Shore To Shore Mis Private Limited vs Commissioner Of Central Excise on 20 September, 2006

Customs, Excise and Gold Tribunal – Tamil Nadu
Shore To Shore Mis Private Limited vs Commissioner Of Central Excise on 20 September, 2006
Equivalent citations: 2007 (114) ECC 118, 2007 ECR 118 Tri Chennai, 2007 5 S T R 109, 2007 6 STT 279
Bench: P Chacko, K T P.


ORDER

P.G. Chacko, Member (J)

1. In the impugned order, the Commissioner (Appeals) affirmed the order of the lower authority demanding Service Tax of Rs. 8,50,215/- from the appellants on “Consulting Engineer’s Service” for the period May, 2002 to July, 2004 and imposing penalties on the party under various provisions of the Finance Act, 1994. Hence the present appeal.

2. After examining the records and hearing both sides, we find that the above demand is on the royalty paid by the appellants to their foreign collaborators for transfer of technical know-how for the manufacture and distribution of Mercantile Identification System.

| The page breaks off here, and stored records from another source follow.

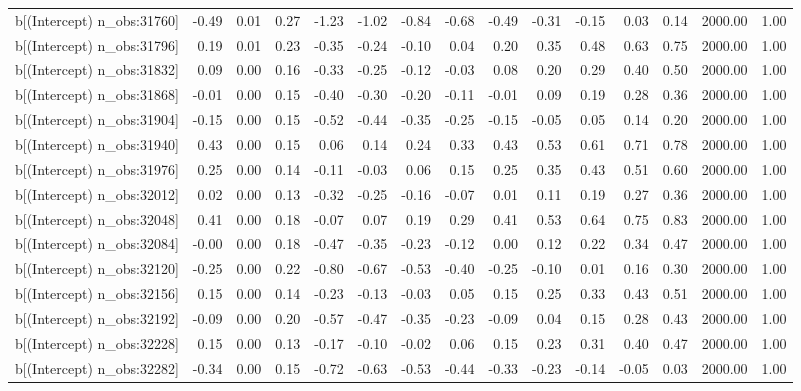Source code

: \begin{table}[ht]
\begin{tabular}{rrrrrrrrrrrrrrr}
  b[(Intercept) n\_obs:31760] & -0.49 & 0.01 & 0.27 & -1.23 & -1.02 & -0.84 & -0.68 & -0.49 & -0.31 & -0.15 & 0.03 & 0.14 & 2000.00 & 1.00 \\ 
  b[(Intercept) n\_obs:31796] & 0.19 & 0.01 & 0.23 & -0.35 & -0.24 & -0.10 & 0.04 & 0.20 & 0.35 & 0.48 & 0.63 & 0.75 & 2000.00 & 1.00 \\ 
  b[(Intercept) n\_obs:31832] & 0.09 & 0.00 & 0.16 & -0.33 & -0.25 & -0.12 & -0.03 & 0.08 & 0.20 & 0.29 & 0.40 & 0.50 & 2000.00 & 1.00 \\ 
  b[(Intercept) n\_obs:31868] & -0.01 & 0.00 & 0.15 & -0.40 & -0.30 & -0.20 & -0.11 & -0.01 & 0.09 & 0.19 & 0.28 & 0.36 & 2000.00 & 1.00 \\ 
  b[(Intercept) n\_obs:31904] & -0.15 & 0.00 & 0.15 & -0.52 & -0.44 & -0.35 & -0.25 & -0.15 & -0.05 & 0.05 & 0.14 & 0.20 & 2000.00 & 1.00 \\ 
  b[(Intercept) n\_obs:31940] & 0.43 & 0.00 & 0.15 & 0.06 & 0.14 & 0.24 & 0.33 & 0.43 & 0.53 & 0.61 & 0.71 & 0.78 & 2000.00 & 1.00 \\ 
  b[(Intercept) n\_obs:31976] & 0.25 & 0.00 & 0.14 & -0.11 & -0.03 & 0.06 & 0.15 & 0.25 & 0.35 & 0.43 & 0.51 & 0.60 & 2000.00 & 1.00 \\ 
  b[(Intercept) n\_obs:32012] & 0.02 & 0.00 & 0.13 & -0.32 & -0.25 & -0.16 & -0.07 & 0.01 & 0.11 & 0.19 & 0.27 & 0.36 & 2000.00 & 1.00 \\ 
  b[(Intercept) n\_obs:32048] & 0.41 & 0.00 & 0.18 & -0.07 & 0.07 & 0.19 & 0.29 & 0.41 & 0.53 & 0.64 & 0.75 & 0.83 & 2000.00 & 1.00 \\ 
  b[(Intercept) n\_obs:32084] & -0.00 & 0.00 & 0.18 & -0.47 & -0.35 & -0.23 & -0.12 & 0.00 & 0.12 & 0.22 & 0.34 & 0.47 & 2000.00 & 1.00 \\ 
  b[(Intercept) n\_obs:32120] & -0.25 & 0.00 & 0.22 & -0.80 & -0.67 & -0.53 & -0.40 & -0.25 & -0.10 & 0.01 & 0.16 & 0.30 & 2000.00 & 1.00 \\ 
  b[(Intercept) n\_obs:32156] & 0.15 & 0.00 & 0.14 & -0.23 & -0.13 & -0.03 & 0.05 & 0.15 & 0.25 & 0.33 & 0.43 & 0.51 & 2000.00 & 1.00 \\ 
  b[(Intercept) n\_obs:32192] & -0.09 & 0.00 & 0.20 & -0.57 & -0.47 & -0.35 & -0.23 & -0.09 & 0.04 & 0.15 & 0.28 & 0.43 & 2000.00 & 1.00 \\ 
  b[(Intercept) n\_obs:32228] & 0.15 & 0.00 & 0.13 & -0.17 & -0.10 & -0.02 & 0.06 & 0.15 & 0.23 & 0.31 & 0.40 & 0.47 & 2000.00 & 1.00 \\ 
  b[(Intercept) n\_obs:32282] & -0.34 & 0.00 & 0.15 & -0.72 & -0.63 & -0.53 & -0.44 & -0.33 & -0.23 & -0.14 & -0.05 & 0.03 & 2000.00 & 1.00 \\ 

\end{tabular}
\end{table}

It is the appellants’ case that transfer of technical know-how can hardly be termed ‘Consulting Engineer’s Service’ inasmuch as it is “Intellectual Property Service” since recognised as taxable service under the Finance Act, 1994. Even after the introduction of ‘Intellectual Property Service’ under Section 65 of the Finance Act, 1994 as a taxable service, learned Counsel submits, ‘Consulting Engineer’s Service’ continues to be on the statute book, thereby meaning that ‘Intellectual property Service’ is different and distinct from ‘Consulting Engineer’s Service’. Learned Counsel has made an endeavour to bring out the distinction between the two services by relying on the Tribunal’s decision in Pfizer Ltd. v. Commissioner of Central Excise, Mumbai . Counsel has also relied on certain other decisions of the Tribunal:

(i) Commissioner of Central Excise, Mangalore v. Daylight Electronics Pvt. Ltd. 2006 (1) S.T.R. 264 (Tri.-Chennai).

(ii) Navinon Ltd. v. Commissioner of Central Excise, Mumbai-VI etc.

Learned SDR submits that the lower appellate authority affirmed the demand of Service Tax against the assessee for want of evidence of payment of ‘Research and Development cess’. It is submitted that no such evidence is available on record even now. It is also contended that transfer of technical know-how can be reasonably understood to have been an inbuilt ingredient of ‘Consulting Engineer’s Service’ prior to its segregation and insertion under Section 65 of the Finance Act.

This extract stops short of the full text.